[Items from a dataset]
******
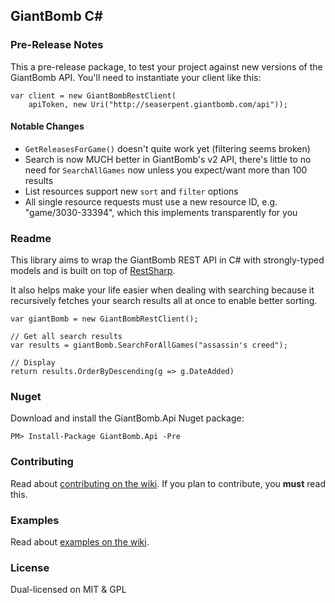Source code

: GiantBomb C#
------------

### Pre-Release Notes

This a pre-release package, to test your project against new versions of the GiantBomb API. You'll need to instantiate your client like this:

	var client = new GiantBombRestClient(
		apiToken, new Uri("http://seaserpent.giantbomb.com/api"));

#### Notable Changes

* `GetReleasesForGame()` doesn't quite work yet (filtering seems broken)
* Search is now MUCH better in GiantBomb's v2 API, there's little to no need for `SearchAllGames` now unless you expect/want more than 100 results
* List resources support new `sort` and `filter` options
* All single resource requests must use a new resource ID, e.g. "game/3030-33394", which this implements transparently for you

### Readme

This library aims to wrap the GiantBomb REST API in C# with strongly-typed models and is built on top of [RestSharp](https://github.com/johnsheehan/RestSharp).

It also helps make your life easier when dealing with searching because it recursively fetches your search results all at once to enable better sorting.

	var giantBomb = new GiantBombRestClient();

	// Get all search results
	var results = giantBomb.SearchForAllGames("assassin's creed");

	// Display
	return results.OrderByDescending(g => g.DateAdded)


### Nuget
Download and install the GiantBomb.Api Nuget package:

	PM> Install-Package GiantBomb.Api -Pre

### Contributing
Read about [contributing on the wiki](https://github.com/kamranayub/GiantBomb-CSharp/wiki). If you plan to contribute, you **must** read this.

### Examples
Read about [examples on the wiki](https://github.com/kamranayub/GiantBomb-CSharp/wiki).

### License
Dual-licensed on MIT & GPL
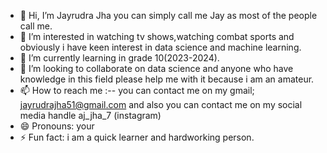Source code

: - 👋 Hi, I’m Jayrudra Jha you can simply call me Jay as most of the people call me.
- 👀 I’m interested in watching tv shows,watching combat sports and obviously i have keen interest in data science and machine learning.
- 🌱 I’m currently learning in grade 10(2023-2024).
- 💞️ I’m looking to collaborate on data science and anyone who have knowledge in this field please help me with it because i am an amateur.
- 📫 How to reach me :-- you can contact me on my gmail; jayrudrajha51@gmail.com  and also you can contact me on my social media handle aj_jha_7 (instagram)
- 😄 Pronouns: your
- ⚡ Fun fact: i am a quick learner and hardworking person.

<!---
Jayrudrajha/Jayrudrajha is a ✨ special ✨ repository because its `README.md` (this file) appears on your GitHub profile.
You can click the Preview link to take a look at your changes.
--->

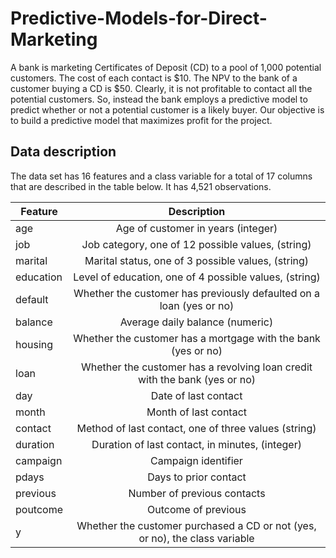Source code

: # **Predictive-Models-for-Direct-Marketing**
A bank is marketing Certificates of Deposit (CD) to a pool of 1,000 potential customers. The cost of each contact is $10. The NPV to the bank of a customer buying a CD is $50. Clearly, it is not profitable to contact all the potential customers. So, instead the bank employs a predictive model to predict whether or not a potential customer is a likely buyer.
Our objective is to build a predictive model that maximizes profit for the project. 

## **Data description**   
The data set has 16 features and a class variable for a total of 17 columns that are described in the table below. It has 4,521 observations.

| Feature | Description | 
| ------ | :--------------------: |  
| age     | Age of customer in years (integer)    | 
| job     | Job category, one of 12 possible values, (string)    | 
| marital | Marital status, one of 3 possible values, (string)   | 
| education  | Level of education, one of 4 possible values, (string)    | 
| default | Whether the customer has previously defaulted on a loan (yes or no)  | 
| balance | Average daily balance (numeric)  | 
| housing | Whether the customer has a mortgage with the bank (yes or no)  | 
| loan | Whether the customer has a revolving loan credit with the bank (yes or no)   | 
| day |  Date of last contact | 
| month | Month of last contact  | 
| contact | Method of last contact, one of three values (string)   | 
| duration | Duration of last contact, in minutes, (integer)   | 
| campaign | Campaign identifier  | 
| pdays | Days to prior contact  | 
| previous | Number of previous contacts  | 
| poutcome | Outcome of previous  | 
| y |  Whether the customer purchased a CD or not (yes, or no), the class variable | 

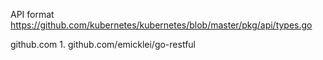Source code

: API format 
https://github.com/kubernetes/kubernetes/blob/master/pkg/api/types.go

github.com
	1. github.com/emicklei/go-restful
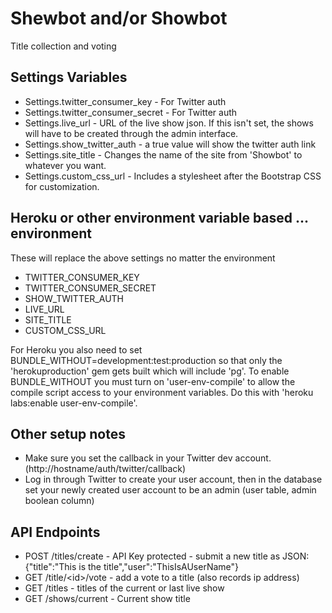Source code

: Shewbot and/or Showbot
======================

Title collection and voting

Settings Variables
------------------

* Settings.twitter_consumer_key - For Twitter auth
* Settings.twitter_consumer_secret - For Twitter auth
* Settings.live_url - URL of the live show json. If this isn't set, the shows will have to be created through the admin interface.
* Settings.show_twitter_auth - a true value will show the twitter auth link
* Settings.site_title - Changes the name of the site from 'Showbot' to whatever you want.
* Settings.custom_css_url - Includes a stylesheet after the Bootstrap CSS for customization.

Heroku or other environment variable based ... environment
----------------------------------------------------------

These will replace the above settings no matter the environment

* TWITTER_CONSUMER_KEY
* TWITTER_CONSUMER_SECRET
* SHOW_TWITTER_AUTH
* LIVE_URL
* SITE_TITLE
* CUSTOM_CSS_URL

For Heroku you also need to set BUNDLE_WITHOUT=development:test:production so that only the 'herokuproduction' gem gets built which will include 'pg'.  To enable BUNDLE_WITHOUT you must turn on 'user-env-compile' to allow the compile script access to your environment variables.  Do this with 'heroku labs:enable user-env-compile'.

Other setup notes
-----------------

* Make sure you set the callback in your Twitter dev account. (http://hostname/auth/twitter/callback)
* Log in through Twitter to create your user account, then in the database set your newly created user account to be an admin (user table, admin boolean column)

API Endpoints
-------------

* POST /titles/create - API Key protected - submit a new title as JSON: {"title":"This is the title","user":"ThisIsAUserName"}
* GET /title/&lt;id&gt;/vote - add a vote to a title (also records ip address)
* GET /titles - titles of the current or last live show
* GET /shows/current - Current show title
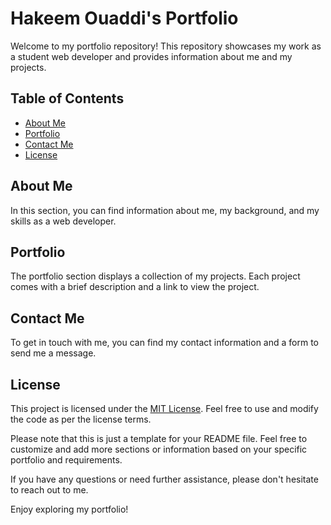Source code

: # Hakeem Ouaddi's Portfolio

Welcome to my portfolio repository! This repository showcases my work as a student web developer and provides information about me and my projects.

## Table of Contents
- [About Me](#about-me)
- [Portfolio](#portfolio)
- [Contact Me](#contact-me)
- [License](#license)

## About Me
In this section, you can find information about me, my background, and my skills as a web developer.

## Portfolio
The portfolio section displays a collection of my projects. Each project comes with a brief description and a link to view the project.

## Contact Me
To get in touch with me, you can find my contact information and a form to send me a message.

## License
This project is licensed under the [MIT License](LICENSE). Feel free to use and modify the code as per the license terms.

Please note that this is just a template for your README file. Feel free to customize and add more sections or information based on your specific portfolio and requirements.

If you have any questions or need further assistance, please don't hesitate to reach out to me.

Enjoy exploring my portfolio!
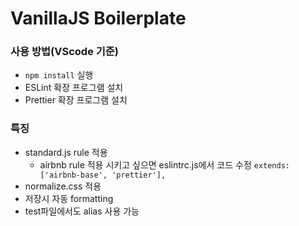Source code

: # VanillaJS Boilerplate

### 사용 방법(VScode 기준)

- `npm install` 실행
- ESLint 확장 프로그램 설치
- Prettier 확장 프로그램 설치

### 특징

- standard.js rule 적용
  - airbnb rule 적용 시키고 싶으면 eslintrc.js에서 코드 수정
    `extends: ['airbnb-base', 'prettier'],`
- normalize.css 적용
- 저장시 자동 formatting
- test파일에서도 alias 사용 가능
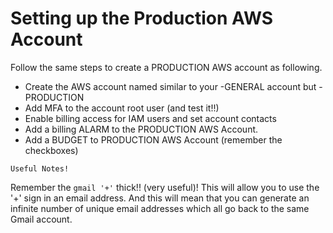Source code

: # Setting up the Production AWS Account

Follow the same steps to create a PRODUCTION AWS account as following.

- Create the AWS account named similar to your -GENERAL account but -PRODUCTION
- Add MFA to the account root user (and test it!!)
- Enable billing access for IAM users and set account contacts
- Add a billing ALARM to the PRODUCTION AWS Account.
- Add a BUDGET to PRODUCTION AWS Account (remember the checkboxes)


`Useful Notes!`

Remember the `gmail '+'` thick!! (very useful)! This will allow you to use the '+' sign in an email address. And this will mean that you can generate an infinite number of unique email addresses which all go back to the same Gmail account.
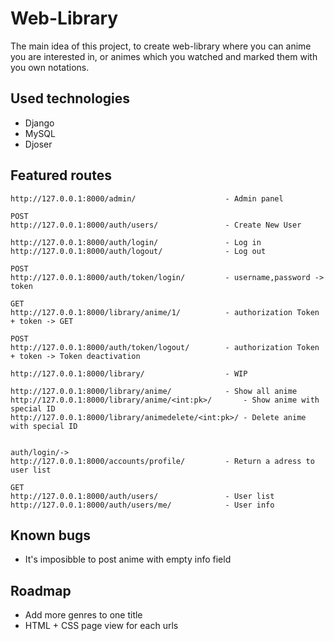 # Web-Library
The main idea of this project, to create web-library where you can anime you are interested in, or animes which you watched and marked them with you own notations.


## Used technologies
- Django
- MySQL
- Djoser


## Featured routes
    http://127.0.0.1:8000/admin/			    	- Admin panel

    POST
    http://127.0.0.1:8000/auth/users/			    - Create New User

    http://127.0.0.1:8000/auth/login/			    - Log in
    http://127.0.0.1:8000/auth/logout/			    - Log out

    POST
    http://127.0.0.1:8000/auth/token/login/			- username,password -> token

    GET
    http://127.0.0.1:8000/library/anime/1/			- authorization Token + token -> GET

    POST
    http://127.0.0.1:8000/auth/token/logout/		- authorization Token + token -> Token deactivation

    http://127.0.0.1:8000/library/				    - WIP

    http://127.0.0.1:8000/library/anime/			- Show all anime
    http://127.0.0.1:8000/library/anime/<int:pk>/		- Show anime with special ID
    http://127.0.0.1:8000/library/animedelete/<int:pk>/	- Delete anime with special ID


    auth/login/->
    http://127.0.0.1:8000/accounts/profile/			- Return a adress to user list

    GET
    http://127.0.0.1:8000/auth/users/			    - User list
    http://127.0.0.1:8000/auth/users/me/			- User info


## Known bugs
 - It's imposibble to post anime with empty info field


## Roadmap
 - Add more genres to one title
 - HTML + CSS page view for each urls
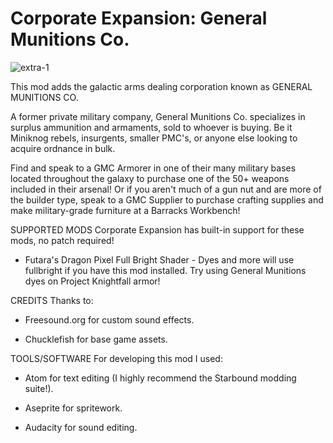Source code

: # Corporate Expansion: General Munitions Co.

![extra-1](https://user-images.githubusercontent.com/66710266/171963245-c506e61c-6fb8-4d62-9f76-25f54e5962a9.png)

This mod adds the galactic arms dealing corporation known as GENERAL MUNITIONS CO.

A former private military company, General Munitions Co. specializes in surplus ammunition and armaments, sold to whoever is buying. Be it Miniknog rebels, insurgents, smaller PMC's, or anyone else looking to acquire ordnance in bulk.

Find and speak to a GMC Armorer in one of their many military bases located throughout the galaxy to purchase one of the 50+ weapons included in their arsenal! Or if you aren't much of a gun nut and are more of the builder type, speak to a GMC Supplier to purchase crafting supplies and make military-grade furniture at a Barracks Workbench!

SUPPORTED MODS
Corporate Expansion has built-in support for these mods, no patch required!

- Futara's Dragon Pixel Full Bright Shader - Dyes and more will use fullbright if you have this mod installed. Try using General Munitions dyes on Project Knightfall armor!

CREDITS
Thanks to:

- Freesound.org for custom sound effects.

- Chucklefish for base game assets.

TOOLS/SOFTWARE
For developing this mod I used:

- Atom for text editing (I highly recommend the Starbound modding suite!).

- Aseprite for spritework.

- Audacity for sound editing.
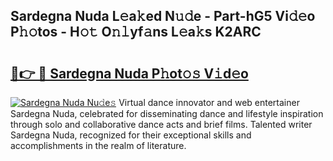 ## Sardegna Nuda L𝚎a𝚔ed N𝚞𝚍e - Part-hG5 Vi𝚍𝚎o P𝚑𝚘tos - H𝚘𝚝 O𝚗𝚕yf𝚊ns L𝚎a𝚔s K2ARC

# <h2><a href="http://kf37q8m.oniu.top/?m=Sardegna+Nuda">🔗👉 🔴 Sardegna Nuda P𝚑ot𝚘𝚜 V𝚒d𝚎o</a></h2>

[![Sardegna Nuda Nu𝚍e𝚜](https://i.imgur.com/0qMVB7G.gif)](http://kf37q8m.oniu.top/?m=Sardegna+Nuda)
Virtual dance innovator and web entertainer Sardegna Nuda, celebrated for disseminating dance and lifestyle inspiration through solo and collaborative dance acts and brief films. Talented writer Sardegna Nuda, recognized for their exceptional skills and accomplishments in the realm of literature.  
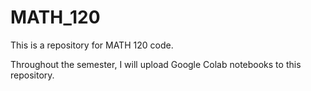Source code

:# MATH_120
This is a repository for MATH 120 code.

Throughout the semester, I will upload Google Colab notebooks to this repository.
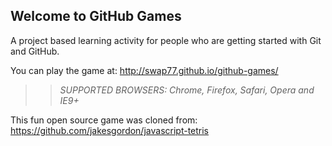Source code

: ## Welcome to GitHub Games

A project based learning activity for people who are getting started with Git and GitHub.

You can play the game at: http://swap77.github.io/github-games/

>> _*SUPPORTED BROWSERS*: Chrome, Firefox, Safari, Opera and IE9+_

This fun open source game was cloned from: https://github.com/jakesgordon/javascript-tetris
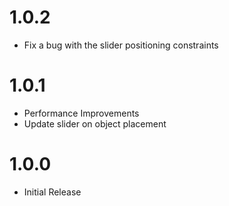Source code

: # 1.0.2
- Fix a bug with the slider positioning constraints

# 1.0.1
- Performance Improvements
- Update slider on object placement

# 1.0.0
- Initial Release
******
» Activity
Determine how many lines of the records above contain the word "anyone", and report only that number.

» Solution for this problem
2